I got up and made the bed today like someone who wasn’t going to get right back in and take a nap
Do angry tweeters know about prune juice?
If pulled pork is pulled apart, can we call sausages “pushed pork?”
I do believe I’m an Empath. I can always sense when someone I’m attacking is in a bad mood.
Psychic: This card means you will become a king with a lot of diamonds.
Me: Aren’t these supposed to be tarot cards?
Psychic: This card means you will get out of jail free.
Can I still get fat if I snort Mac n Cheese powder?
Bought one of those SMTWTFS, but I can’t pronounce that so I just call it a pill box.
no, babe. i haven’t seen your glasses.
Failure isn’t an option? Just watch me.
WAITER: Ready to order?
ME: First, I’d like to hear the chef’s special
WAITER: Oh yes he’s very special
[chef in background sheds a tear]
Somebody spiked my ice water with 14 glasses of champagne last night
Going to put on a flowing gown and rush up to hikers in the forest, grab their hands and place a gold ring there before uttering “keep it safe” and running away like I’m being chased
Thoughts and prayers for my five year old who just found onion in her onion rings
BREAKING NEWS
Justin Bieber said… And I quote, “Only God can Judge me!”
THIS JUST IN
…Apparently I’m God.
My husband just came back from shopping all frisky and I know it’s not me, it’s Home Depot
Anderson Cooper: “the Arizona wildfire is flaming out of control.”

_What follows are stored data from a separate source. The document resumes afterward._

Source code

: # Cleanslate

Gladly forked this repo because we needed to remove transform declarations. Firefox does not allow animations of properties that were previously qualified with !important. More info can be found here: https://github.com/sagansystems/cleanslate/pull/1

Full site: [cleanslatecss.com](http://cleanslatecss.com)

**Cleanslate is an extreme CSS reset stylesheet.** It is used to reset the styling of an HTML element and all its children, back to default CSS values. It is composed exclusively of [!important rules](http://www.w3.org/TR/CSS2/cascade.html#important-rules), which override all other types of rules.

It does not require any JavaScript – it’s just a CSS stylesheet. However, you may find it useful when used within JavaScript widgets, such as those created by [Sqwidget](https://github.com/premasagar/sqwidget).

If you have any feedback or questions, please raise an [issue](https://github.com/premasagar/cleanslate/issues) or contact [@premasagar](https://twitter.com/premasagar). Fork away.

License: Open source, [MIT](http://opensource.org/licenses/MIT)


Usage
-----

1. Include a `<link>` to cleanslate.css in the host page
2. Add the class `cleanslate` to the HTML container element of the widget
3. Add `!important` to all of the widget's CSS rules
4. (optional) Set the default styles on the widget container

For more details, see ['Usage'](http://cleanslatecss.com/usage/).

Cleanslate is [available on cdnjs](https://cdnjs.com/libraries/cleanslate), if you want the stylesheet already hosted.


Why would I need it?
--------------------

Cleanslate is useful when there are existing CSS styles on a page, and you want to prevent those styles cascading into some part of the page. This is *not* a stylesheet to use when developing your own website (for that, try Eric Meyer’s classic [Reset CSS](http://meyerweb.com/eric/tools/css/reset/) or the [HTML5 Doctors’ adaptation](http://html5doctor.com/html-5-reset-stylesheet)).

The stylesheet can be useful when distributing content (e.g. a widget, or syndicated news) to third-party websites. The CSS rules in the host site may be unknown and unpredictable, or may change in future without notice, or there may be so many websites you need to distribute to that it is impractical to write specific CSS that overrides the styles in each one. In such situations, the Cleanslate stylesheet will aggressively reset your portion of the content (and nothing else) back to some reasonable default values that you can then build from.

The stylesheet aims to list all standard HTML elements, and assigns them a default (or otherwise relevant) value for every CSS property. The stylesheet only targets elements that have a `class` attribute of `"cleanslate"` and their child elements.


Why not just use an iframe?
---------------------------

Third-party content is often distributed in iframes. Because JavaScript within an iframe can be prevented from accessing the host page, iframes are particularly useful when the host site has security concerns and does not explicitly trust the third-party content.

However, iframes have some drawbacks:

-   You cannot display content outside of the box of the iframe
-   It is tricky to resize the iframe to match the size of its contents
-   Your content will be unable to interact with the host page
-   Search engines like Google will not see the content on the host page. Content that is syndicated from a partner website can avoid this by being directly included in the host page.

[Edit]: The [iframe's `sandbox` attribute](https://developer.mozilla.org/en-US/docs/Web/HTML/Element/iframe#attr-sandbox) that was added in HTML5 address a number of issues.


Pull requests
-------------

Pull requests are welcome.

Arizona Wildfire: “Wow, isn’t that the pot calling the kettle black.”
Oh ok learning the difference between doing one thing a day that scares you and one thing a day that scares your doctor
the only reason i’m gonna go to my 10 year high school reunion is to see if the kid that wore shorts year round is wearing shorts
i still can’t believe that my senior class voted me “least likely to let things go”
Hear me out.. fashion bibs for adult messy eaters, like me
Napkins used after eating hot wings and then put in your pocket should NEVER be used as toilet paper no matter how much you’ve had to drink.

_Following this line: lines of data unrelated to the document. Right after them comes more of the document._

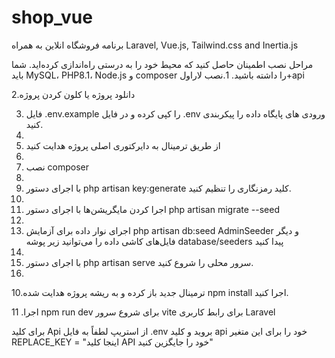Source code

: # shop_vue
برنامه فروشگاه انلاین به همراه Laravel, Vue.js, Tailwind.css and Inertia.js

مراحل نصب
اطمینان حاصل کنید که محیط خود را به درستی راه‌اندازی کرده‌اید. شما باید MySQL، PHP8.1، Node.js و composer را داشته باشید.
1.نصب لاراول+api

2.دانلود پروژه یا کلون کردن پروژه

3. فایل .env.example را کپی کرده و در فایل .env ورودی های پایگاه داده را پیکربندی کنید.
4. 
5. از طریق ترمینال به دایرکتوری اصلی پروژه هدایت کنید
6. 
7. نصب composer
8. 
9. با اجرای دستور php artisan key:generate کلید رمزنگاری را تنظیم کنید.
10. 
11. اجرا کردن مایگریشن‌ها با اجرای دستور php artisan migrate --seed
12. 
13. اجرای نوار داده برای آزمایش php artisan db:seed AdminSeeder و دیگر فایل‌های کاشی داده را می‌توانید زیر پوشه database/seeders پیدا کنید
14. 
15. با اجرای دستور php artisan serve سرور محلی را شروع کنید.
16. 
10.ترمینال جدید باز کرده و به ریشه پروژه هدایت شده npm install اجرا کنید.

11 .اجرا npm run dev برای شروع سرور vite برای رابط کاربری Laravel

برای کلید Api از استریپ لطفاً به فایل .env بروید و کلید api خود را برای این متغیر REPLACE_KEY = "اینجا کلید API خود را جایگزین کنید"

I have the body of a guy in his 20s.
If the morgue people ask about it, tell them you know nothing!
*rebrands massive pile of unfolded laundry as an art installation*
Rain chat:
“Did you hear the rain last night?”
“Yeah it kept me awake”
“Same! What time did you get to sleep?”
“I’m not sure. When did you?”
“About three I think but then it woke me up again”
“Same. I even went downstairs at one point”
“Yeah I should’ve done that”
Alanis Morissette: It’s like 10000 spoons when all you need is a knife.
Spoons R Us clerk: Ma’am, nobody asked you to shop here.
(drops a Cheetoh on the ground)
ants: seize him
Starbucks? Yes I’d like a tepid mug of milk froth please. My name’s Adam, but you can call me Aldin.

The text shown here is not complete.